Kevin November 3, 2005 1:42 PM

@Angelo

LMAO – I also had to read it twice… at first, I was like, “well, if the paper isn’t very good, then why are you putting it on your blog???”

Greg November 3, 2005 1:44 PM

This is not very suprising. But then with the Databases I have worked on the weakest link is still the ppl. Many high profile databases use single word passwds… and even worse.

Sure theres company policy about passwd etc, but theres always at least a few pll with real bad passwd and/or they give the information to any contractor…..or jsut about anyone.

Moz November 3, 2005 4:39 PM

You guys are just bashing Oracle as usual. You have to read their promises more carefully..

unbreakable: beat it, bash it, trash it: it never ever dies ; killing it is impossible *

  • (only applies to failure of the f45 integrate circuit; and only on sunny days, and only if the user has already executed five headstands prior to login. Any other failure excluded).

Mario November 3, 2005 5:00 PM

Hi Bruce,

what did you mean with:

“… It isn’t very good.”

i) the paper it’s not well written.

or

ii) the content are bad news for security.

Regards.

David Magda November 3, 2005 5:50 PM

I’m curious to know why they don’t adopt MD5 hashes or OpenBSD’s Blowfish algorithm. You’d have to do in a a backward compatible way, but given that both are available with very liberal licesnses it’d be dumb not to.

Roger November 3, 2005 8:41 PM

It is an interesting paper, but I think that the claim of “making it straightforward for an attacker with limited resources to recover a user’s plaintext password from the hashed value” is somewhat overblown. Specifically, the algorithm has three weaknesses listed:

a) It smashes case, so you can’t strengthen a password by mixing case.
— This is a problem, but a small one. It simply means that strong passwords should include digits and punctuation marks, and might need to be 1 character longer than otherwise. For example, a 7 character random password that uses upper and lower case, digits and punctuation, has LESS strength than an 8 character one with case smashed.

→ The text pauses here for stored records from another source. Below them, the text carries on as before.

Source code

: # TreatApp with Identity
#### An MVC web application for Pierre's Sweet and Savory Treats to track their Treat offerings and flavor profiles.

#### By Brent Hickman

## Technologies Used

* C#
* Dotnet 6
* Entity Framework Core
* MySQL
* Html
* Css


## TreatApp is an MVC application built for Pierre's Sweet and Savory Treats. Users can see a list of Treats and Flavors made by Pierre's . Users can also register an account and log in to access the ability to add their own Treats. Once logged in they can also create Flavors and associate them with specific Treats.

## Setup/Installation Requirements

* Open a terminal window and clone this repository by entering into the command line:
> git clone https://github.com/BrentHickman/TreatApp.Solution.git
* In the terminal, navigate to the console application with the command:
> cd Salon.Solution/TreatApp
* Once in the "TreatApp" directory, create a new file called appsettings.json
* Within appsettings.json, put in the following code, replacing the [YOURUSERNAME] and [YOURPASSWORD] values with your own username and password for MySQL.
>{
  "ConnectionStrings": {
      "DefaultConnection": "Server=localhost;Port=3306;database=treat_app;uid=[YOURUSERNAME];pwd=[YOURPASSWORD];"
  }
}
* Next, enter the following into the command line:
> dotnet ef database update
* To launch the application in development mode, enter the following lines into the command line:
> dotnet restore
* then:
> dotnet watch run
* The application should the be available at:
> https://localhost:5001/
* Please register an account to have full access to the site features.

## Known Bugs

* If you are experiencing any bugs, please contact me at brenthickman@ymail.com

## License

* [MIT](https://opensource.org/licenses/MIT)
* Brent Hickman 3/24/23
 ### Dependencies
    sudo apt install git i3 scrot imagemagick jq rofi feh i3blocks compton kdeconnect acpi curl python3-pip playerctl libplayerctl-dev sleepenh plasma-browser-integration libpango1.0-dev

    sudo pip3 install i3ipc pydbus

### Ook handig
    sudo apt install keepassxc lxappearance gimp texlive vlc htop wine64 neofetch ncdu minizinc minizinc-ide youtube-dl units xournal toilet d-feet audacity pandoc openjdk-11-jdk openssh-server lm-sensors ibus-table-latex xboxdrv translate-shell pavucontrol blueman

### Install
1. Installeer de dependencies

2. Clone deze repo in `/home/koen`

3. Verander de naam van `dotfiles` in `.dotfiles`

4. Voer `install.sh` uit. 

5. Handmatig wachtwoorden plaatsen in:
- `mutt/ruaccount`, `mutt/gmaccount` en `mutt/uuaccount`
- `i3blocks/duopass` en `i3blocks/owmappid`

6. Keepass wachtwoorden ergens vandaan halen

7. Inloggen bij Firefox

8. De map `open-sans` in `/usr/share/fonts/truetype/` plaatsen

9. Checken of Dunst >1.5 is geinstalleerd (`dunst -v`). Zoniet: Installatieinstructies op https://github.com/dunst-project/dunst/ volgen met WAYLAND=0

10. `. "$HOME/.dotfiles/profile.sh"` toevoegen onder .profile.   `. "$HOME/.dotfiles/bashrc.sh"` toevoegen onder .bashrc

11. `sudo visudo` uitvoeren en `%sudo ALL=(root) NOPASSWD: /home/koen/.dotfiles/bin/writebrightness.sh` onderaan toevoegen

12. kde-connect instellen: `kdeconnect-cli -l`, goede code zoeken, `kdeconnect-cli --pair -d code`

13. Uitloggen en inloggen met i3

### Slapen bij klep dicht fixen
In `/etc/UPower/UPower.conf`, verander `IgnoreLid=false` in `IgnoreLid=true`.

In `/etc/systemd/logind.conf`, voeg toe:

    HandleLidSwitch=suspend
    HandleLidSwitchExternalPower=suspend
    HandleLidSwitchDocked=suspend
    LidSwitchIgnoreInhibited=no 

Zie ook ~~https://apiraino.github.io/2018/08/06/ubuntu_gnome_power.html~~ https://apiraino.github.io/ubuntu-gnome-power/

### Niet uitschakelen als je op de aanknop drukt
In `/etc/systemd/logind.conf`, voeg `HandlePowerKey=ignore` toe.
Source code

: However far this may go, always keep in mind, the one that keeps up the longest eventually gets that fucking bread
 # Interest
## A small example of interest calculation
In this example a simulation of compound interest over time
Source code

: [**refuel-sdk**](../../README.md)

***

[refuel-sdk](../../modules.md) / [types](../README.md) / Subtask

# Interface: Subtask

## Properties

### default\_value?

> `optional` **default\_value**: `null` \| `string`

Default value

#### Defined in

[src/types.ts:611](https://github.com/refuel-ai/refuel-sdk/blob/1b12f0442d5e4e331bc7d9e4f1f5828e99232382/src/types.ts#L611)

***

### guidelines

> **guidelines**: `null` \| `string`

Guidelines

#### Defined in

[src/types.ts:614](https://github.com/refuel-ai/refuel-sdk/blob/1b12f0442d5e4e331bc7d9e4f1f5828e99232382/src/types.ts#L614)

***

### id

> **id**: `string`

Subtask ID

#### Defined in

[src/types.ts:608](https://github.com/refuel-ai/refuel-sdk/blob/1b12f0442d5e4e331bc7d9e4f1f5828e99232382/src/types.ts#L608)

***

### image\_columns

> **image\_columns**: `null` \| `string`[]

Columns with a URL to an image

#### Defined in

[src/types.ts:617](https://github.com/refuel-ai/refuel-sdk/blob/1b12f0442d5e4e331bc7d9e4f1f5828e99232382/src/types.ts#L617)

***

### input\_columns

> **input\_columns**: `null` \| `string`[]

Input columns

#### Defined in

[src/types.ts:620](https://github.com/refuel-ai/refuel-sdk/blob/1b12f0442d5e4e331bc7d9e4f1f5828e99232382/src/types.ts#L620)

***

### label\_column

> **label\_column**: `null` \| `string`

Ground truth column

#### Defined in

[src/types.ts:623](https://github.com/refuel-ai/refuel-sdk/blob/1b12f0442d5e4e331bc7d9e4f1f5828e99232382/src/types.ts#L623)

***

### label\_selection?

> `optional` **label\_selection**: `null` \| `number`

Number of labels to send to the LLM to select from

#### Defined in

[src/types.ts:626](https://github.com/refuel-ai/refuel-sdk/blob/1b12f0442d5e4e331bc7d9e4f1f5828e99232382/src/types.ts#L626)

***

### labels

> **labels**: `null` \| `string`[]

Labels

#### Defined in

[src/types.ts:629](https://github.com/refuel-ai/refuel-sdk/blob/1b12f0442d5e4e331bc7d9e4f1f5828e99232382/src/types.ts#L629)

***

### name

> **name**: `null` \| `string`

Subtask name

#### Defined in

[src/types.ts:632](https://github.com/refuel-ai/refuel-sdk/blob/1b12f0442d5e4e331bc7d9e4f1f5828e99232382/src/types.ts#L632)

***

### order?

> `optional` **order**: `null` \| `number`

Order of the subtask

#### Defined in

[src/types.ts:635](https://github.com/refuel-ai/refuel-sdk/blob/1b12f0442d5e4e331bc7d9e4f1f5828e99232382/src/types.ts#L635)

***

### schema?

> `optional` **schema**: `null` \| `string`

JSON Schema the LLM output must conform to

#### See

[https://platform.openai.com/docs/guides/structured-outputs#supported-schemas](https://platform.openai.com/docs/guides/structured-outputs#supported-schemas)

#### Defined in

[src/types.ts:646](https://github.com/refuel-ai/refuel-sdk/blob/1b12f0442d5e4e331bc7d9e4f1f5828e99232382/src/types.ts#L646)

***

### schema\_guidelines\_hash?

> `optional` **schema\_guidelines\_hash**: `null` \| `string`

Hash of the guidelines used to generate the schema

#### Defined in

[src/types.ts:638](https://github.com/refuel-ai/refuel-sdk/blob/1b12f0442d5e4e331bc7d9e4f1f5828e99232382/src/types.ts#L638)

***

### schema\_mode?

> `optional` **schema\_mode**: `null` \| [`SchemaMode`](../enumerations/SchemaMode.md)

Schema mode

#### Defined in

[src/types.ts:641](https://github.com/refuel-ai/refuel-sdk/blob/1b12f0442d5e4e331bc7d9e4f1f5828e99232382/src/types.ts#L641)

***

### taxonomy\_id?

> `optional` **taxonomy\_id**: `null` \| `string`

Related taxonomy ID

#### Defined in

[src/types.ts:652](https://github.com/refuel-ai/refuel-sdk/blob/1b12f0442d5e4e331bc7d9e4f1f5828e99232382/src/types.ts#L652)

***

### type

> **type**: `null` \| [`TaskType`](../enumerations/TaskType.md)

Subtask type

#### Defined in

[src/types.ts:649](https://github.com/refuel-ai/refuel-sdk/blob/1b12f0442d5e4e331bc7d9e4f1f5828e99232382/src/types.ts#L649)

b) It uses the username as the salt, so the probability of finding accounts on different databases using the same “salt” is much higher than it should be. This causes two main problems:
— If a user has the same account name and password on multiple databases, this fact can be easily identified by an attacker who might choose to focus on such accounts. This is undesirable but not exactly fatal if other good password policies are adhered to.
— More seriously, important account names which can be found on all systems, e.g. SYSTEM, are subject to precomputation attacks. There is an obvious implication/solution to this: the SYSTEM account must have a very strong password. But you already knew that, right?

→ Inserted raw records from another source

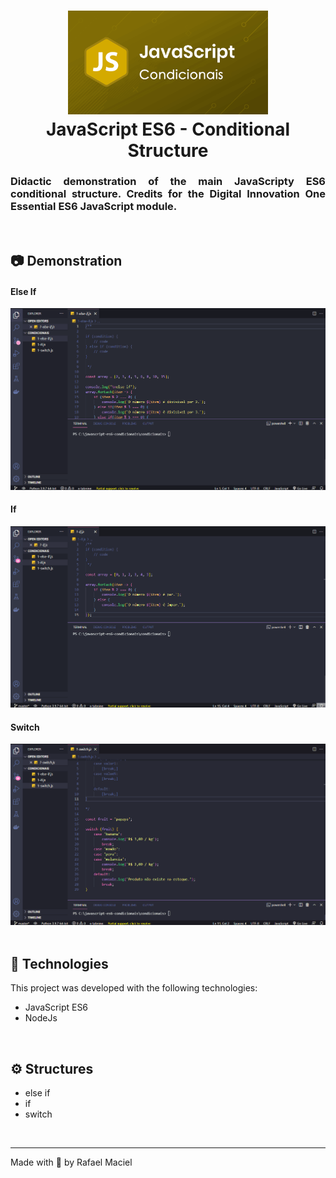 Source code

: <h1 align="center">
  <img alt="" title="JavaScript_ES6_CondicionalStructure" src=".github/demostration_aplication.png" width="320px" />
  <br>
  JavaScript ES6 - Conditional Structure
</h1>

<h3 align="justify">
Didactic demonstration of the main JavaScripty ES6 conditional structure. Credits for the Digital Innovation One Essential ES6 JavaScript module.
</h3>

<br>

## 📷 Demonstration

<div align="center" >
<h4 align="left"> Else If </h4>
  <img src=".github/demostration_aplication_1.gif">
  <br>
<h4 align="left" > If </h4>  
  <img src=".github/demostration_aplication_2.gif">
  <br>
<h4 align="left"> Switch </h4>
  <img src=".github/demostration_aplication_3.gif">
  <br>
</div>
<br>

## 🚀 Technologies

This project was developed with the following technologies:

- JavaScript ES6
- NodeJs

<br>

## ⚙ Structures
- else if
- if
- switch

<br>

---

Made with 💜 by Rafael Maciel
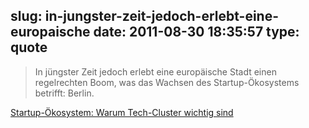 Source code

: slug: in-jungster-zeit-jedoch-erlebt-eine-europaische
date: 2011-08-30 18:35:57
type: quote
---

> In jüngster Zeit jedoch erlebt eine europäische Stadt einen regelrechten Boom, was das Wachsen des Startup-Ökosystems betrifft: Berlin.

[Startup-Ökosystem: Warum Tech-Cluster wichtig sind](http://netzwertig.com/2011/08/30/startup-okosystem-warum-tech-cluster-wichtig-sind/)

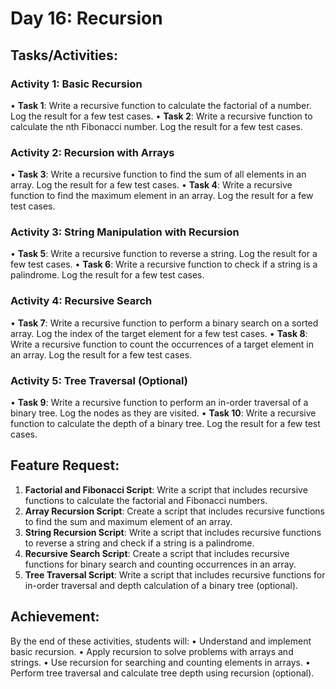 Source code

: # Day 16: Recursion
## Tasks/Activities:
### Activity 1: Basic Recursion
• **Task 1**: Write a recursive function to calculate the factorial of a number. Log the result for a few test cases.
• **Task 2**: Write a recursive function to calculate the nth Fibonacci number. Log the result for a few test cases.
### Activity 2: Recursion with Arrays
• **Task 3**: Write a recursive function to find the sum of all elements in an array. Log the result for a few test cases.
• **Task 4**: Write a recursive function to find the maximum element in an array. Log the result for a few test cases.
### Activity 3: String Manipulation with Recursion
• **Task 5**: Write a recursive function to reverse a string. Log the result for a few test cases.
• **Task 6**: Write a recursive function to check if a string is a palindrome. Log the result for a few test cases.
### Activity 4: Recursive Search
• **Task 7**: Write a recursive function to perform a binary search on a sorted array. Log the index of the target element for a few test cases.
• **Task 8**: Write a recursive function to count the occurrences of a target element in an array. Log the result for a few test cases.
### Activity 5: Tree Traversal (Optional)
• **Task 9**: Write a recursive function to perform an in-order traversal of a binary tree. Log the nodes as they are visited.
• **Task 10**: Write a recursive function to calculate the depth of a binary tree. Log the result for a few test cases.
## Feature Request:
1. **Factorial and Fibonacci Script**: Write a script that includes recursive functions to calculate the factorial and Fibonacci numbers.
2. **Array Recursion Script**: Create a script that includes recursive functions to find the sum and maximum element of an array.
3. **String Recursion Script**: Write a script that includes recursive functions to reverse a string and check if a string is a palindrome.
4. **Recursive Search Script**: Create a script that includes recursive functions for binary search and counting occurrences in an array.
5. **Tree Traversal Script**: Write a script that includes recursive functions for in-order traversal and depth calculation of a binary tree (optional).
## Achievement:
By the end of these activities, students will:
• Understand and implement basic recursion.
• Apply recursion to solve problems with arrays and strings.
• Use recursion for searching and counting elements in arrays.
• Perform tree traversal and calculate tree depth using recursion (optional).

c) The actual hashing algorithm actually appears to be cryptographically secure, but can be executed fairly quickly, allowing dictionary attacks to proceed fairly fast. I would not actually call this a weakness. In some (very) modern systems it has become the practice to “stretch” passwords by iterating the hash many times to make the operation very slow. For example, I recently implemented a system which uses a “stretching factor” of 10,000 times for unprivileged accounts and 100,000 times for the administrator (who consequently takes 3 seconds to log on), with the ability to gradually increase this factor over time as processors become more powerful. However, this is quite a recent practice and as yet very few systems do it; blaming Oracle for not doing it is not very fair. Furthermore, not having it is not actually a weakness in the hashing algorithm, rather implementing it is an additional precaution against users who choose weak passwords. Choosing strong passwords in the first place would obviate the question.

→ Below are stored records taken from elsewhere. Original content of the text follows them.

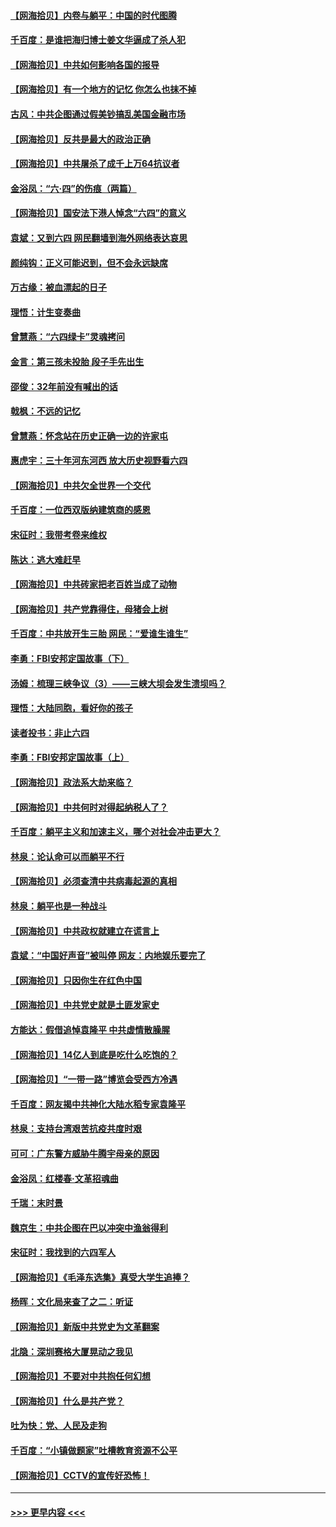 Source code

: #### [【网海拾贝】内卷与躺平：中国的时代图腾](../pages/nsc993/n13016128.md?t=06121802) 
#### [千百度：是谁把海归博士姜文华逼成了杀人犯](../pages/nsc993/n13015218.md?t=06121802) 
#### [【网海拾贝】中共如何影响各国的报导](../pages/nsc993/n13012599.md?t=06121802) 
#### [【网海拾贝】有一个地方的记忆 你怎么也抹不掉](../pages/nsc993/n13009802.md?t=06121802) 
#### [古风：中共企图通过假美钞搞乱美国金融市场](../pages/nsc993/n13009626.md?t=06121802) 
#### [【网海拾贝】反共是最大的政治正确](../pages/nsc993/n13007051.md?t=06121802) 
#### [【网海拾贝】中共屠杀了成千上万64抗议者](../pages/nsc993/n13002713.md?t=06121802) 
#### [金浴凤：“六·四”的伤痕（两篇）](../pages/nsc993/n13001719.md?t=06121802) 
#### [【网海拾贝】国安法下港人悼念“六四”的意义](../pages/nsc993/n13001039.md?t=06121802) 
#### [袁斌：又到六四 网民翻墙到海外网络表达哀思](../pages/nsc993/n13000995.md?t=06121802) 
#### [颜纯钩：正义可能迟到，但不会永远缺席](../pages/nsc993/n13000920.md?t=06121802) 
#### [万古缘：被血漂起的日子](../pages/nsc993/n13000914.md?t=06121802) 
#### [理悟：计生变奏曲](../pages/nsc993/n13000414.md?t=06121802) 
#### [曾慧燕：“六四绿卡”灵魂拷问](../pages/nsc993/n13000277.md?t=06121802) 
#### [金言：第三孩未投胎 段子手先出生](../pages/nsc993/n13000215.md?t=06121802) 
#### [邵俊：32年前没有喊出的话](../pages/nsc993/n13000181.md?t=06121802) 
#### [戟枫：不远的记忆](../pages/nsc993/n13000121.md?t=06121802) 
#### [曾慧燕：怀念站在历史正确一边的许家屯](../pages/nsc993/n13000073.md?t=06121802) 
#### [惠虎宇：三十年河东河西 放大历史视野看六四](../pages/nsc993/n13000018.md?t=06121802) 
#### [【网海拾贝】中共欠全世界一个交代](../pages/nsc993/n12998706.md?t=06121802) 
#### [千百度：一位西双版纳建筑商的感恩](../pages/nsc993/n12998487.md?t=06121802) 
#### [宋征时：我带考卷来维权](../pages/nsc993/n12994088.md?t=06121802) 
#### [陈达：逃大难赶早](../pages/nsc993/n12993569.md?t=06121802) 
#### [【网海拾贝】中共砖家把老百姓当成了动物](../pages/nsc993/n12993483.md?t=06121802) 
#### [【网海拾贝】共产党靠得住，母猪会上树](../pages/nsc993/n12990730.md?t=06121802) 
#### [千百度：中共放开生三胎 网民：“爱谁生谁生”](../pages/nsc993/n12990644.md?t=06121802) 
#### [李勇：FBI安邦定国故事（下）](../pages/nsc993/n12987854.md?t=06121802) 
#### [汤姆：梳理三峡争议（3）——三峡大坝会发生溃坝吗？](../pages/nsc993/n12989806.md?t=06121802) 
#### [理悟：大陆同胞，看好你的孩子](../pages/nsc993/n12989778.md?t=06121802) 
#### [读者投书：非止六四](../pages/nsc993/n12989673.md?t=06121802) 
#### [李勇：FBI安邦定国故事（上）](../pages/nsc993/n12987749.md?t=06121802) 
#### [【网海拾贝】政法系大劫来临？](../pages/nsc993/n12987596.md?t=06121802) 
#### [【网海拾贝】中共何时对得起纳税人了？](../pages/nsc993/n12985578.md?t=06121802) 
#### [千百度：躺平主义和加速主义，哪个对社会冲击更大？](../pages/nsc993/n12985512.md?t=06121802) 
#### [林泉：论认命可以而躺平不行](../pages/nsc993/n12985505.md?t=06121802) 
#### [【网海拾贝】必须查清中共病毒起源的真相](../pages/nsc993/n12984276.md?t=06121802) 
#### [林泉：躺平也是一种战斗](../pages/nsc993/n12984194.md?t=06121802) 
#### [【网海拾贝】中共政权就建立在谎言上](../pages/nsc993/n12981880.md?t=06121802) 
#### [袁斌：“中国好声音”被叫停 网友：内地娱乐要完了](../pages/nsc993/n12981826.md?t=06121802) 
#### [【网海拾贝】只因你生在红色中国](../pages/nsc993/n12979096.md?t=06121802) 
#### [【网海拾贝】中共党史就是土匪发家史](../pages/nsc993/n12976478.md?t=06121802) 
#### [方能达：假借追悼袁隆平 中共虚情散臊腥](../pages/nsc993/n12976396.md?t=06121802) 
#### [【网海拾贝】14亿人到底是吃什么吃饱的？](../pages/nsc993/n12974125.md?t=06121802) 
#### [【网海拾贝】“一带一路”博览会受西方冷遇](../pages/nsc993/n12971787.md?t=06121802) 
#### [千百度：网友揭中共神化大陆水稻专家袁隆平](../pages/nsc993/n12971733.md?t=06121802) 
#### [林泉：支持台湾艰苦抗疫共度时艰](../pages/nsc993/n12971350.md?t=06121802) 
#### [可可：广东警方威胁牛腾宇母亲的原因](../pages/nsc993/n12971100.md?t=06121802) 
#### [金浴凤：红楼春·文革招魂曲](../pages/nsc993/n12970354.md?t=06121802) 
#### [千瑞：末时景](../pages/nsc993/n12970337.md?t=06121802) 
#### [魏京生：中共企图在巴以冲突中渔翁得利](../pages/nsc993/n12970286.md?t=06121802) 
#### [宋征时：我找到的六四军人](../pages/nsc993/n12970213.md?t=06121802) 
#### [【网海拾贝】《毛泽东选集》真受大学生追捧？](../pages/nsc993/n12968779.md?t=06121802) 
#### [杨晖：文化局来查了之二：听证](../pages/nsc993/n12966528.md?t=06121802) 
#### [【网海拾贝】新版中共党史为文革翻案](../pages/nsc993/n12967526.md?t=06121802) 
#### [北隐：深圳赛格大厦晃动之我见](../pages/nsc993/n12967393.md?t=06121802) 
#### [【网海拾贝】不要对中共抱任何幻想](../pages/nsc993/n12965222.md?t=06121802) 
#### [【网海拾贝】什么是共产党？](../pages/nsc993/n12962781.md?t=06121802) 
#### [吐为快：党、人民及走狗](../pages/nsc993/n12962747.md?t=06121802) 
#### [千百度：“小镇做题家”吐槽教育资源不公平](../pages/nsc993/n12962705.md?t=06121802) 
#### [【网海拾贝】CCTV的宣传好恐怖！](../pages/nsc993/n12959984.md?t=06121802) 

----
#### [ >>> 更早内容 <<< ](../indexes/nsc993-earlier.md)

For example, the authors note that they were able to enumerate all 8 character alphanumeric passwords in 39 days. Okay, a bit faster than I expected buuuut… we have long considered 8 character alphanumeric passwords to be the absolute lowest common denominator for password security. Adding in punctuation as well would already increase this to 21 years! Or keeping to alphanumeric but requiring a ten character password, would push it out to 140 years. Or do both, and even with a 1000 host zombie network it will take more than a century.

In short, standard password advice already overcomes all these weaknesses, with perhaps the caveat that Oracle password minimum lengths need to be about 1~2 characters longer you might otherwise expect.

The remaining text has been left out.